▶ _Exercise requirements_:
From the entries that follow, list every line in which the string "shows" appears.

▶ _Dataset records_:
╭──

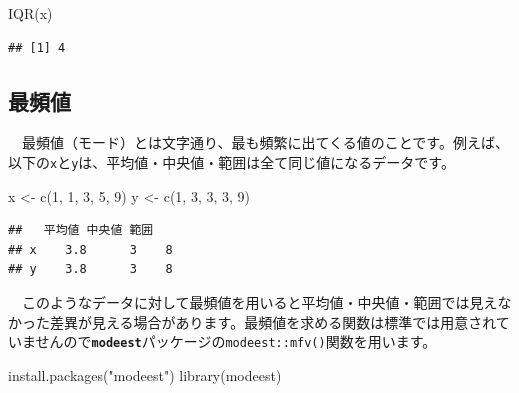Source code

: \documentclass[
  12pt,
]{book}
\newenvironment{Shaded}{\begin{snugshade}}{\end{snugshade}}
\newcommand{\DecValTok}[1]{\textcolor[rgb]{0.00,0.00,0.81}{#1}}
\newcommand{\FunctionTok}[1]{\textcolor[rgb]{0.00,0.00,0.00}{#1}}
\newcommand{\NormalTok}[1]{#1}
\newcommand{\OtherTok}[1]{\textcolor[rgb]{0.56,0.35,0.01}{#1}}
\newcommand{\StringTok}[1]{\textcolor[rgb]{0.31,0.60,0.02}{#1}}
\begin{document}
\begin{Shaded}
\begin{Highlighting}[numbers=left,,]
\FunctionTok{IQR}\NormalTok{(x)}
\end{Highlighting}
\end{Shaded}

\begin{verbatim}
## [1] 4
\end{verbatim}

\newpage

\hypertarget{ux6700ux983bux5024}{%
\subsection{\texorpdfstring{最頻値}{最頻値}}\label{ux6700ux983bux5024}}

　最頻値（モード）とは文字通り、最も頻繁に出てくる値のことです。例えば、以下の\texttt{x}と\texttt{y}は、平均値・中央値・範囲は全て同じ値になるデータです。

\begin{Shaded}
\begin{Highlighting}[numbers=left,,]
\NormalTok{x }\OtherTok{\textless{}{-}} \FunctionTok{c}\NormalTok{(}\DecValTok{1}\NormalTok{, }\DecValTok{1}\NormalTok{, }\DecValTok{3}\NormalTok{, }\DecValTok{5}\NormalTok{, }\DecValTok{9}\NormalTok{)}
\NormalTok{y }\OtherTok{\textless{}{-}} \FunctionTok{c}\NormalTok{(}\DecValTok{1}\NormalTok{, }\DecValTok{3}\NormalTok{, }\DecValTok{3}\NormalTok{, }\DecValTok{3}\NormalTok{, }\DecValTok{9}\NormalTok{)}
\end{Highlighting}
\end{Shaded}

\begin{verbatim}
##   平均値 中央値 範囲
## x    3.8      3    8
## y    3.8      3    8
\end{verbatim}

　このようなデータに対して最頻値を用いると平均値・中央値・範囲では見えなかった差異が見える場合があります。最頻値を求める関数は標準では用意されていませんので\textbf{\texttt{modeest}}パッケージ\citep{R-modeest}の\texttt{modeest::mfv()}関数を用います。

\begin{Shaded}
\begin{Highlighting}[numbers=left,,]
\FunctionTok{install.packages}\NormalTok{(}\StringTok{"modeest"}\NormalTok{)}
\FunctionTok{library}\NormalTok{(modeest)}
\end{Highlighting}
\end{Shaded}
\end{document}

╰──
╭──

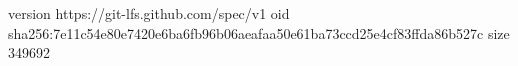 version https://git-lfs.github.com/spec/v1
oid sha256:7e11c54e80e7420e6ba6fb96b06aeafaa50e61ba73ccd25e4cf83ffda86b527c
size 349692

╰──
╭──

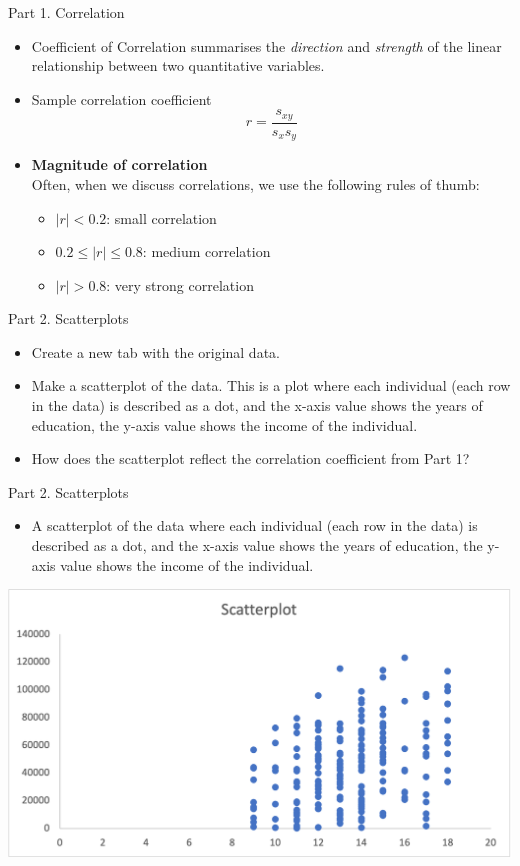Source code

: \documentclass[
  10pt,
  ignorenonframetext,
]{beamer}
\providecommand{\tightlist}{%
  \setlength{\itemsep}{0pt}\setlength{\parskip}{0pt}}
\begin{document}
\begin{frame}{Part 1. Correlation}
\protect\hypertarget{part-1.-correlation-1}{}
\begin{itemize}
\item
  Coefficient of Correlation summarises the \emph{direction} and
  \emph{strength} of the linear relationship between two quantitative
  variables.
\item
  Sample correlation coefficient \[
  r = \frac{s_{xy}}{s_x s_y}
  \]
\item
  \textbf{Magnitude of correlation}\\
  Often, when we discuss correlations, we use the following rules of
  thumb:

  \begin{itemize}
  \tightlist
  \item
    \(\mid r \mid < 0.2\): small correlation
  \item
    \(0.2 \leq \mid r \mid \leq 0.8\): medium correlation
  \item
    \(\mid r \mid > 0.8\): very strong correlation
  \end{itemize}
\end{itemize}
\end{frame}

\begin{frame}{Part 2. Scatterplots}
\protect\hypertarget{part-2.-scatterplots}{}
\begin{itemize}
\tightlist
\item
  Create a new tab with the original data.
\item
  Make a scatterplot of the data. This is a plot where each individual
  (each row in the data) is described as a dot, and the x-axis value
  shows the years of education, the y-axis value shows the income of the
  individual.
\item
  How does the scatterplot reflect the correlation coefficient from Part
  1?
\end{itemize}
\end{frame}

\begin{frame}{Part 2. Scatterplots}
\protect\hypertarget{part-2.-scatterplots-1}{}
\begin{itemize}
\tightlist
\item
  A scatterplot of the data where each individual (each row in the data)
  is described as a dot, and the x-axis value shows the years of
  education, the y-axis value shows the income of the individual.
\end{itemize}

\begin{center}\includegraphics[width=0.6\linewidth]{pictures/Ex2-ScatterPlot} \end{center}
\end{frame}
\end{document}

╰──

▶ _Problem solution_:
  shows the years of education, the y-axis value shows the income of the
  is described as a dot, and the x-axis value shows the years of
  education, the y-axis value shows the income of the individual.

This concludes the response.